• **Work to be completed**:
Every line of the data must be retyped exactly as it stands.

========================

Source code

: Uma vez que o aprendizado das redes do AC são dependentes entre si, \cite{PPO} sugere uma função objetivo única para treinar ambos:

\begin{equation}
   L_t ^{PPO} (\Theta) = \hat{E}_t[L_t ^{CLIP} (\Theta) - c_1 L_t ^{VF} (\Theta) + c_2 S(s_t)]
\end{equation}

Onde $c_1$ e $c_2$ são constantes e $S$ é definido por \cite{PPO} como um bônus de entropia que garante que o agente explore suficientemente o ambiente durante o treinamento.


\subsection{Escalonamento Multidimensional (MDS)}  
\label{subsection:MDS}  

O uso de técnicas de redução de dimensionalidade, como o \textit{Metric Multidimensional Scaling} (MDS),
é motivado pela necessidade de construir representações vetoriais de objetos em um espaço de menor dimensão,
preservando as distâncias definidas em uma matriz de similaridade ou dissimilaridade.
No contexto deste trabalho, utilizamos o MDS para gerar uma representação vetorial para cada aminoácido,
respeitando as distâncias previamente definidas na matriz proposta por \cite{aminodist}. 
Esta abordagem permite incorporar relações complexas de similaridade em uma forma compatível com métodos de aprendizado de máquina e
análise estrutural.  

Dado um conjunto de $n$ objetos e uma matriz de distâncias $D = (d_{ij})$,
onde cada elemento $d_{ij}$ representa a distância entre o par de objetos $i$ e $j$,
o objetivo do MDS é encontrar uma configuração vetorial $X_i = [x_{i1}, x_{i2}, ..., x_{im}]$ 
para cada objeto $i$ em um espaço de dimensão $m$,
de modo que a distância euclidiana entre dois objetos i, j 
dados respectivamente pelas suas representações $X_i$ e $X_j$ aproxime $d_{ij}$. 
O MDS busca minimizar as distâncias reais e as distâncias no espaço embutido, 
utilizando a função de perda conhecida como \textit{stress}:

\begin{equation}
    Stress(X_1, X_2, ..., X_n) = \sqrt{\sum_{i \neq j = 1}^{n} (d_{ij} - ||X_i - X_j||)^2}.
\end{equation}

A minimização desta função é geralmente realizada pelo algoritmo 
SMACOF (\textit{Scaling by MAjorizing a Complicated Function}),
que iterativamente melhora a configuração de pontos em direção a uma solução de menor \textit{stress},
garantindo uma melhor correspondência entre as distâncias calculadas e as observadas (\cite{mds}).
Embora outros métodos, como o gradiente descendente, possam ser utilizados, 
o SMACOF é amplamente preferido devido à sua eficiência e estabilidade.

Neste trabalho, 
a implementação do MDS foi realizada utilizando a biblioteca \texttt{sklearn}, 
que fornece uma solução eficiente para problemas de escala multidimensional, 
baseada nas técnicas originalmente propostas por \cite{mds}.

========================

• **Result of the exercise**:
Source code

: Uma vez que o aprendizado das redes do AC são dependentes entre si, \cite{PPO} sugere uma função objetivo única para treinar ambos:

\begin{equation}
   L_t ^{PPO} (\Theta) = \hat{E}_t[L_t ^{CLIP} (\Theta) - c_1 L_t ^{VF} (\Theta) + c_2 S(s_t)]
\end{equation}

Onde $c_1$ e $c_2$ são constantes e $S$ é definido por \cite{PPO} como um bônus de entropia que garante que o agente explore suficientemente o ambiente durante o treinamento.


\subsection{Escalonamento Multidimensional (MDS)}  
\label{subsection:MDS}  

O uso de técnicas de redução de dimensionalidade, como o \textit{Metric Multidimensional Scaling} (MDS),
é motivado pela necessidade de construir representações vetoriais de objetos em um espaço de menor dimensão,
preservando as distâncias definidas em uma matriz de similaridade ou dissimilaridade.
No contexto deste trabalho, utilizamos o MDS para gerar uma representação vetorial para cada aminoácido,
respeitando as distâncias previamente definidas na matriz proposta por \cite{aminodist}. 
Esta abordagem permite incorporar relações complexas de similaridade em uma forma compatível com métodos de aprendizado de máquina e
análise estrutural.  

Dado um conjunto de $n$ objetos e uma matriz de distâncias $D = (d_{ij})$,
onde cada elemento $d_{ij}$ representa a distância entre o par de objetos $i$ e $j$,
o objetivo do MDS é encontrar uma configuração vetorial $X_i = [x_{i1}, x_{i2}, ..., x_{im}]$ 
para cada objeto $i$ em um espaço de dimensão $m$,
de modo que a distância euclidiana entre dois objetos i, j 
dados respectivamente pelas suas representações $X_i$ e $X_j$ aproxime $d_{ij}$. 
O MDS busca minimizar as distâncias reais e as distâncias no espaço embutido, 
utilizando a função de perda conhecida como \textit{stress}:

\begin{equation}
    Stress(X_1, X_2, ..., X_n) = \sqrt{\sum_{i \neq j = 1}^{n} (d_{ij} - ||X_i - X_j||)^2}.
\end{equation}

A minimização desta função é geralmente realizada pelo algoritmo 
SMACOF (\textit{Scaling by MAjorizing a Complicated Function}),
que iterativamente melhora a configuração de pontos em direção a uma solução de menor \textit{stress},
garantindo uma melhor correspondência entre as distâncias calculadas e as observadas (\cite{mds}).
Embora outros métodos, como o gradiente descendente, possam ser utilizados, 
o SMACOF é amplamente preferido devido à sua eficiência e estabilidade.

Neste trabalho, 
a implementação do MDS foi realizada utilizando a biblioteca \texttt{sklearn}, 
que fornece uma solução eficiente para problemas de escala multidimensional, 
baseada nas técnicas originalmente propostas por \cite{mds}.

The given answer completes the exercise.